In September, District Court Judge Reed O’Connor ruled that the process used for requiring this coverage was constitutionally flawed, and he is now considering potential remedies as a result. The services at issue include proven screenings for breast, colorectal, cervical, and lung cancers, as well as cholesterol testing for cardiovascular conditions, and other services.
The 16 patient groups filing the brief include, the American Cancer Society Cancer Action Network, Arthritis Foundation, American Kidney Fund, American Lung Association, Cystic Fibrosis Foundation, The Leukemia & Lymphoma Society, The National Multiple Sclerosis Society, and The AIDS Institute.
A statement from the groups follows:
“Ending no-cost access to proven preventive services nationwide would have a profoundly negative effect on the ability of millions of patients to get the care they need in a timely and effective manner.

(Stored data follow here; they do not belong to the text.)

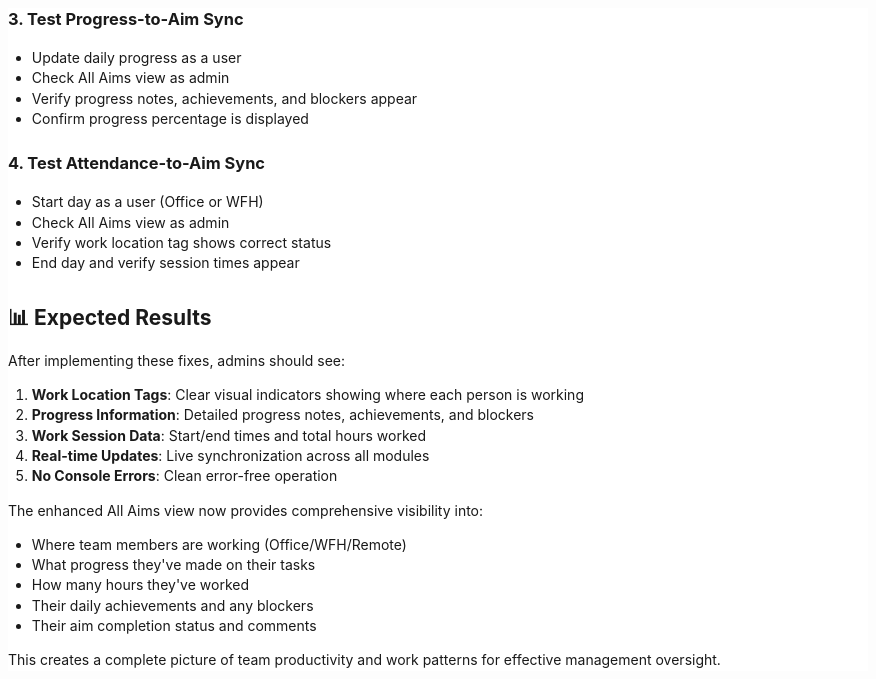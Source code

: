 ### 3. **Test Progress-to-Aim Sync**
- Update daily progress as a user
- Check All Aims view as admin
- Verify progress notes, achievements, and blockers appear
- Confirm progress percentage is displayed

### 4. **Test Attendance-to-Aim Sync**
- Start day as a user (Office or WFH)
- Check All Aims view as admin
- Verify work location tag shows correct status
- End day and verify session times appear

## 📊 **Expected Results**

After implementing these fixes, admins should see:

1. **Work Location Tags**: Clear visual indicators showing where each person is working
2. **Progress Information**: Detailed progress notes, achievements, and blockers
3. **Work Session Data**: Start/end times and total hours worked
4. **Real-time Updates**: Live synchronization across all modules
5. **No Console Errors**: Clean error-free operation

The enhanced All Aims view now provides comprehensive visibility into:
- Where team members are working (Office/WFH/Remote)
- What progress they've made on their tasks
- How many hours they've worked
- Their daily achievements and any blockers
- Their aim completion status and comments

This creates a complete picture of team productivity and work patterns for effective management oversight.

“Numerous research studies have proven the benefits of these services. They ensure people can prevent, detect and treat their conditions as early as possible, improving health outcomes and saving patients and the health care system money. Whether it’s a doctor-recommended colonoscopy that finds a polyp before it becomes cancer, a low dose CT scan that identifies early stage lung cancer, a screening for diabetes that saves someone from developing potentially life-threatening kidney disease, a blood pressure test that alerts someone to their increased risk for a heart attack, smoking cessation services that help someone end a tobacco addiction, or medication that prevents the acquisition of HIV, these services are critical to people’s health.
“We cannot risk returning to a system wherein every individual has to decipher whether their insurance plan covers a recommended screening, and if so, what their out-of-pocket costs may be and whether they can afford it.
“On behalf the millions of patients we represent, we urge the Court to uphold current coverage requirements of these critical preventive services.”